Я никогда не верил, что можно — воспользуюсь вашим словечком — «покорить» разом множество людей.
Считал и считаю, что с авторитетом происходит примерно то же, что и с любой концепцией: чем больше приверженцев, тем примитивнее восприятие; расширяясь, все становится плоским, поверхностным, вялым, слабым.
Мне нравилось обольщать, я потратил на это массу времени и сил, но всегда понимал, что природа обольщения, его источник, мягкая, обволакивающая волна сродни вовсе не свету, а тьме.
И повторяю, если бы я мог выбирать между жизнью, которая стала моей, и жизнью подпольного вождя «левых пролетариев», среди которых было немало подлинных аристократов, о чем теперь мало кто знает, я выбрал бы подпольную жизнь.
Но факты свидетельствуют о другом.
Что ни говори, а от правды не уйдешь.
Когда я написал «Красные Индии», своего, так скажем, «Лавкрафта», я решил отдать их в издательство Масперо: с одной стороны, он был общепризнанным ультралевым, а значит, близок мне идеологически, а с другой — его непримиримая ненависть к телевидению, массмедиа, всяческой показухе как нельзя лучше соответствовала моим представлениям о роли и влиянии мыслителя.
Четыре года спустя вышло «Варварство с человеческим лицом», на долю которого, как вы знаете, выпал неожиданный успех. О том, в каком душевном состоянии я писал эту книгу, говорит следующее: я был страстно влюблен в женщину, которую увел у кинопродюсера, и очень боялся, что она заскучает в литературной среде, куда я неожиданно ее переселил; бандиту Жану-Эдерну Алье пришла в голову счастливая мысль взять ее на работу в свое издательство, но только при условии, что в конце каждого месяца я буду приносить очередную главу философской книги, чтобы он издал ее первым. Книгу я написал, но Алье разорился, и я обратился к Грассе, прося его спасти мой тонущий корабль.

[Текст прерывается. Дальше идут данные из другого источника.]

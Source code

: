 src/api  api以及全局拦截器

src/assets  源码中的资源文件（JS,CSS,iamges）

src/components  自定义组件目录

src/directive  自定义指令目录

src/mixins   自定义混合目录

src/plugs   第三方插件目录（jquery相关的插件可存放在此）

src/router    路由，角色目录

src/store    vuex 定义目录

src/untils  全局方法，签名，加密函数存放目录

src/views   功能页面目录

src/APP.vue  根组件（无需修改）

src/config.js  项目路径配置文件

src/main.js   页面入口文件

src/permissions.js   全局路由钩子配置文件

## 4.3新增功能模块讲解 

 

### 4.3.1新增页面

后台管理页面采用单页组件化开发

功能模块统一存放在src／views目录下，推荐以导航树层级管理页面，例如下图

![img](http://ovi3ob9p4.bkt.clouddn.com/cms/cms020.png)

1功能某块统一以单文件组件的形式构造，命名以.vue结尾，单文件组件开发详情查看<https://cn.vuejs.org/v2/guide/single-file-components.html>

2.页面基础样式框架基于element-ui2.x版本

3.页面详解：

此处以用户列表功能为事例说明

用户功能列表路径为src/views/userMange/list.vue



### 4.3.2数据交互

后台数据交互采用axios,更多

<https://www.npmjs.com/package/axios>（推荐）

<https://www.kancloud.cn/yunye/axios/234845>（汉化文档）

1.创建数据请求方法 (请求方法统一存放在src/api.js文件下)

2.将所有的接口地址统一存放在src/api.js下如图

Я не удивился, когда он сначала отказал мне, а потом скрепя сердце напечатал смехотворным тиражом в 2700 экземпляров — можете проверить, в издательском архиве тираж зафиксирован.
Поэтому, когда меня пригласили на знаменитую передачу «Апострофы» [108], где решалась судьба моей книги, а заодно и моя собственная, я пошел туда не то чтобы против желания, но вслепую, с закрытыми глазами, в полном неведении не только о том, что сейчас произойдет, но и о ставках, которые здесь разыгрываются, ни на что не рассчитывая, даже не собираясь выходить на свет софитов, под которыми мне предстояло пробыть целых тридцать лет.

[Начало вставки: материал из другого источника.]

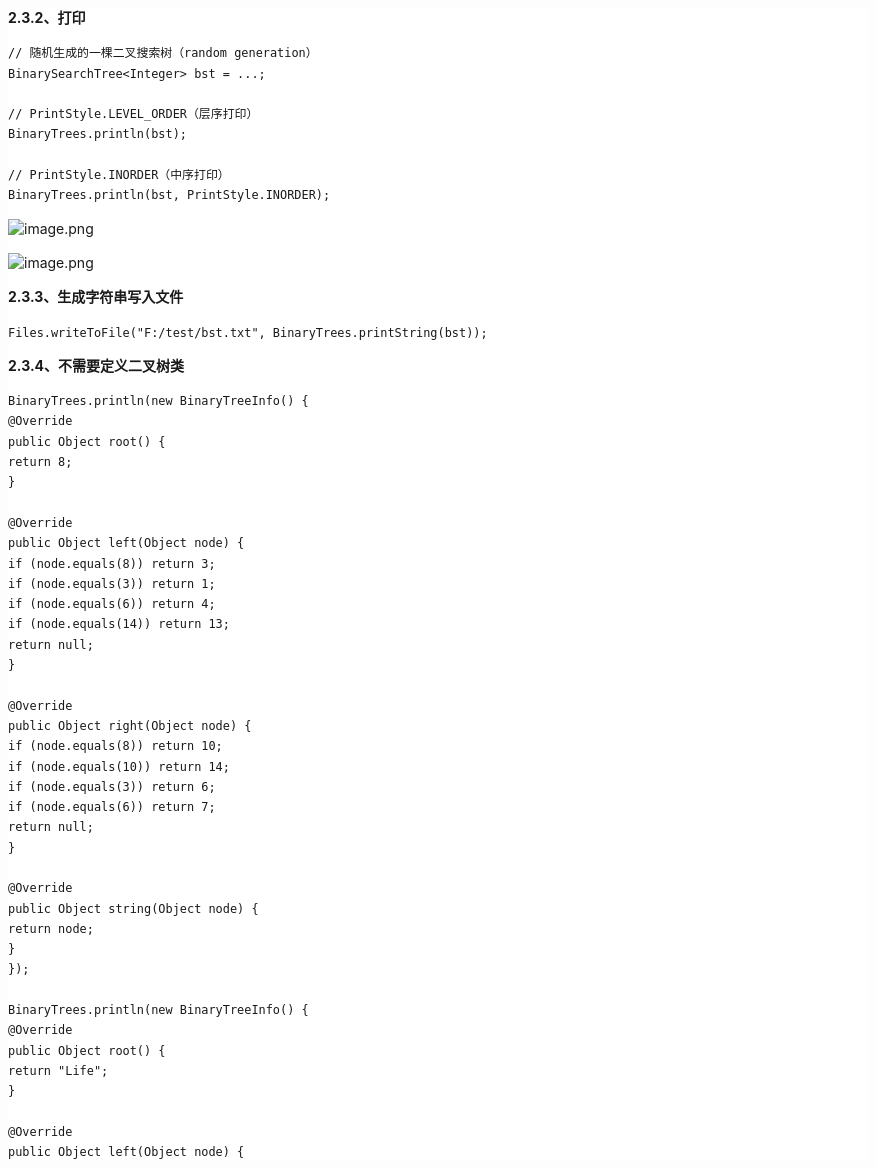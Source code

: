 
**2.3.2、打印**

```
// 随机生成的一棵二叉搜索树（random generation）
BinarySearchTree<Integer> bst = ...;

// PrintStyle.LEVEL_ORDER（层序打印）
BinaryTrees.println(bst); 

// PrintStyle.INORDER（中序打印）
BinaryTrees.println(bst, PrintStyle.INORDER);

```

![image.png](https://upload-images.jianshu.io/upload_images/2348494-1195b4308cd9cfec.png?imageMogr2/auto-orient/strip%7CimageView2/2/w/1240)

![image.png](https://upload-images.jianshu.io/upload_images/2348494-5da199c529f14fd2.png?imageMogr2/auto-orient/strip%7CimageView2/2/w/1240)



**2.3.3、生成字符串写入文件**

```
Files.writeToFile("F:/test/bst.txt", BinaryTrees.printString(bst));
```

**2.3.4、不需要定义二叉树类**

```
BinaryTrees.println(new BinaryTreeInfo() {
@Override
public Object root() {
return 8;
}

@Override
public Object left(Object node) {
if (node.equals(8)) return 3;
if (node.equals(3)) return 1;
if (node.equals(6)) return 4;
if (node.equals(14)) return 13;
return null;
}

@Override
public Object right(Object node) {
if (node.equals(8)) return 10;
if (node.equals(10)) return 14;
if (node.equals(3)) return 6;
if (node.equals(6)) return 7;
return null;
}

@Override
public Object string(Object node) {
return node;
}
});

BinaryTrees.println(new BinaryTreeInfo() {
@Override
public Object root() {
return "Life";
}

@Override
public Object left(Object node) {
```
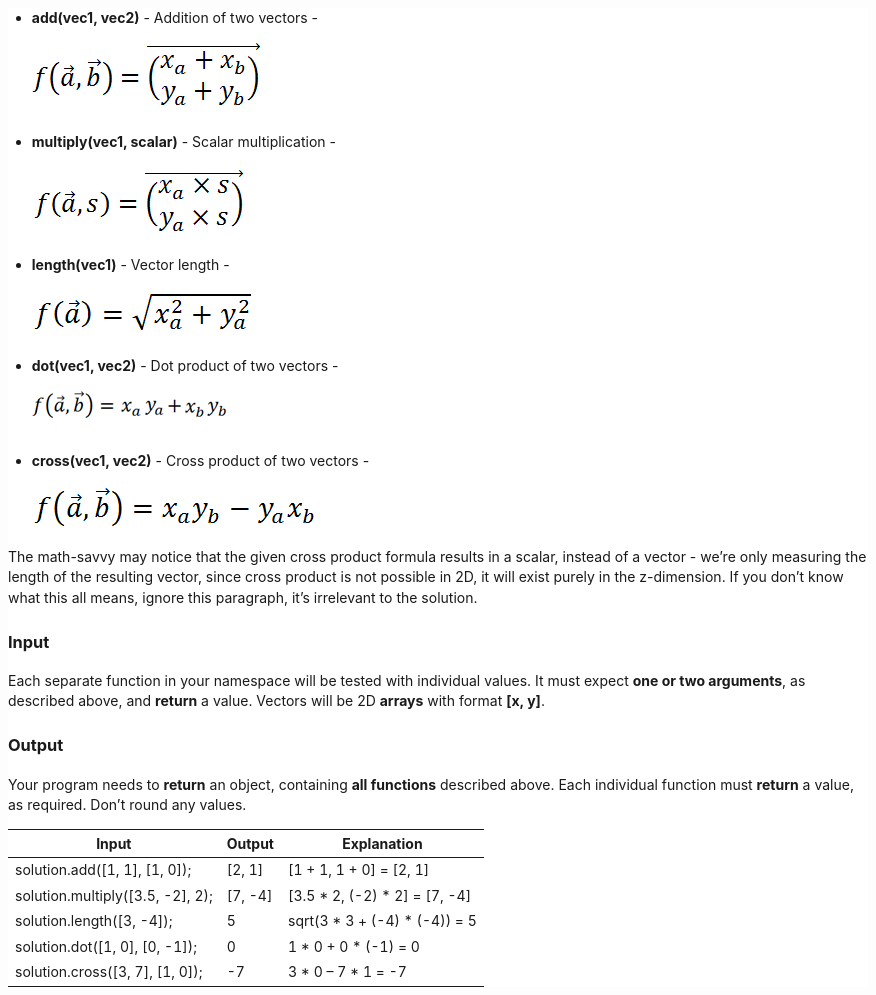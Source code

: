 -   **add(vec1, vec2)** - Addition of two vectors -

    ![](media/a07020f9d9afafecd99fcdc68f645cd0.png)

-   **multiply(vec1, scalar)** - Scalar multiplication -

    ![](media/f2a68aa68821e4d74f6a442a959cb843.png)

-   **length(vec1)** - Vector length -

    ![](media/9b4253e55d32b69540a8de7378bd6f11.png)

-   **dot(vec1, vec2)** - Dot product of two vectors -

    ![](media/9ddefb625331c86a1fcf60779c2beffc.png)

-   **cross(vec1, vec2)** - Cross product of two vectors -

    ![](media/c3d59487d1e701ce2a42de403ec9b22c.png)

The math-savvy may notice that the given cross product formula results in a
scalar, instead of a vector - we’re only measuring the length of the resulting
vector, since cross product is not possible in 2D, it will exist purely in the
z-dimension. If you don’t know what this all means, ignore this paragraph, it’s
irrelevant to the solution.

### Input

Each separate function in your namespace will be tested with individual values.
It must expect **one or two arguments**, as described above, and **return** a
value. Vectors will be 2D **arrays** with format **[x, y]**.

### Output

Your program needs to **return** an object, containing **all functions**
described above. Each individual function must **return** a value, as required.
Don’t round any values.

| Input                            | Output  | Explanation                     |
|----------------------------------|---------|---------------------------------|
| solution.add([1, 1], [1, 0]);    | [2, 1]  | [1 + 1, 1 + 0] = [2, 1]         |
| solution.multiply([3.5, -2], 2); | [7, -4] | [3.5 \* 2, (-2) \* 2] = [7, -4] |
| solution.length([3, -4]);        | 5       | sqrt(3 \* 3 + (-4) \* (-4)) = 5 |
| solution.dot([1, 0], [0, -1]);   | 0       | 1 \* 0 + 0 \* (-1) = 0          |
| solution.cross([3, 7], [1, 0]);  | \-7     | 3 \* 0 – 7 \* 1 = -7            |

Но с тех пор, если честно, я во многом поднаторел.
И не могу сказать, что мне так уж хочется вернуться в тень, откуда вытащила меня моя книга.
Когда я снисходителен к себе, я воображаю, что тогда произошел клинамен, япопал в своеобразную ловушку, систему шестеренок, из которой не так-то просто вырваться.
Когда я к себе еще благосклоннее, то отвожу себе совсем уж лестную роль и говорю: разве дело во мне, черт побери?! На свете существуют не только проблемы писателя, который смотрит на собственный пуп и размышляет о своем месте в мире! Есть еще жители Бурунди, Дарфура, Боснии — они ничего не выиграют, если я спрячусь в тень! Есть великие благородные цели, которым я посвятил себя, ради них и нужна шумиха в прессе.
Но наступает минута, когда я признаюсь себе, что, наверное, вы правы: мы действительно умаляемся, поддаемся желаниям, мечтам, амбициям юности, и вряд ли стоит выдавать отречения, мелочную трусость, крупные заблуждения за благодеяния роду человеческому.
Думаю, что и то и другое правда…
Чего во мне больше, я и сам не знаю.
Хотя…
Я с трудом решаюсь об этом сказать, хотя это тоже правда.
В глубине души я не изменил юношеской иерархии ценностей.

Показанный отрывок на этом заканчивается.